Demo with Gradio#
This notebook demonstrates the gradio library, which allows you to create demo interfaces very easily.
Object Detection Interface#
For this example, we use an object detection model trained on the 80 classes of the COCO dataset. We use Meta’s DETR model (facebook/detr-resnet-50).
Implementation#
First, let’s build our pipeline using Hugging Face’s transformers library.
from PIL import Image
import matplotlib.pyplot as plt
from transformers import pipeline
import cv2
import numpy as np
/home/aquilae/anaconda3/envs/dev/lib/python3.11/site-packages/tqdm/auto.py:21: TqdmWarning: IProgress not found. Please update jupyter and ipywidgets. See https://ipywidgets.readthedocs.io/en/stable/user_install.html
from .autonotebook import tqdm as notebook_tqdm
detector = pipeline("object-detection", "facebook/detr-resnet-50")

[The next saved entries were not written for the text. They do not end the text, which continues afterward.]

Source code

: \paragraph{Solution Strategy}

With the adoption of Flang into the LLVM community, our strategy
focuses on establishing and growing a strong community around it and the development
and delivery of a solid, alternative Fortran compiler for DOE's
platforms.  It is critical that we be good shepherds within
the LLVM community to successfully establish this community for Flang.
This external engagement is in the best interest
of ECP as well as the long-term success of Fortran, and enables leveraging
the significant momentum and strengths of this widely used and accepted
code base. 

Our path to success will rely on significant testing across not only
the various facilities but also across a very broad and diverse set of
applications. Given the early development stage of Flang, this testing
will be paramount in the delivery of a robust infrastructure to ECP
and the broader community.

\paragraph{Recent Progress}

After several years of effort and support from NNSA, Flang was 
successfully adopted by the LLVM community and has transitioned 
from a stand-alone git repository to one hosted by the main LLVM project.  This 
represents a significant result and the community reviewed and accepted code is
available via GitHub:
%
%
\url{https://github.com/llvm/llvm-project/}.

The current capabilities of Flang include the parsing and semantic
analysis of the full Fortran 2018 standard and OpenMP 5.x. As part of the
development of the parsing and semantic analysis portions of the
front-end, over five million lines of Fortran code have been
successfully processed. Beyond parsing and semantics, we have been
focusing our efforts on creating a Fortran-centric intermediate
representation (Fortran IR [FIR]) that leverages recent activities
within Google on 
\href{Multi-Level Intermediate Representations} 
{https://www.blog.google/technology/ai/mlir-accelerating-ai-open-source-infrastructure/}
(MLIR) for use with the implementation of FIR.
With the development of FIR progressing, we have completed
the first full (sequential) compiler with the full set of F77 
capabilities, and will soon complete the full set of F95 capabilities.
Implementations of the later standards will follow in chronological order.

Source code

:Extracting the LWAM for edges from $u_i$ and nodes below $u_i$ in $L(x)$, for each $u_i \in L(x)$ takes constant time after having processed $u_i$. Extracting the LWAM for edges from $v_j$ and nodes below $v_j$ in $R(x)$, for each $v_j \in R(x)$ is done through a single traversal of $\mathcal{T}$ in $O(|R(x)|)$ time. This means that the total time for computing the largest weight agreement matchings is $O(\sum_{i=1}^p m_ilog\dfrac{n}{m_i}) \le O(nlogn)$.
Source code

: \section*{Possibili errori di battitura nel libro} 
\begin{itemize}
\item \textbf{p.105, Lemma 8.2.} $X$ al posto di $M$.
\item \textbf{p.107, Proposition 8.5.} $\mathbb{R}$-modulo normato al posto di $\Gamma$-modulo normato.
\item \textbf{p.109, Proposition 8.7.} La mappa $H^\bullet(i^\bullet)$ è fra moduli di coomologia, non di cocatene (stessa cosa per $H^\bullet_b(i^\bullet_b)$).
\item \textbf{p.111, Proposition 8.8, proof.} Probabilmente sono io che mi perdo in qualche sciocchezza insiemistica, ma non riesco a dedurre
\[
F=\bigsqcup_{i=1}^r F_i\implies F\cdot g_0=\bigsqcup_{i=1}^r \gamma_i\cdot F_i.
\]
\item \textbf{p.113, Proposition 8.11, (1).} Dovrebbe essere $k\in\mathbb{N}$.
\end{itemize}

Some weights of the model checkpoint at facebook/detr-resnet-50 were not used when initializing DetrForObjectDetection: ['model.backbone.conv_encoder.model.layer1.0.downsample.1.num_batches_tracked', 'model.backbone.conv_encoder.model.layer2.0.downsample.1.num_batches_tracked', 'model.backbone.conv_encoder.model.layer3.0.downsample.1.num_batches_tracked', 'model.backbone.conv_encoder.model.layer4.0.downsample.1.num_batches_tracked']
- This IS expected if you are initializing DetrForObjectDetection from the checkpoint of a model trained on another task or with another architecture (e.g. initializing a BertForSequenceClassification model from a BertForPreTraining model).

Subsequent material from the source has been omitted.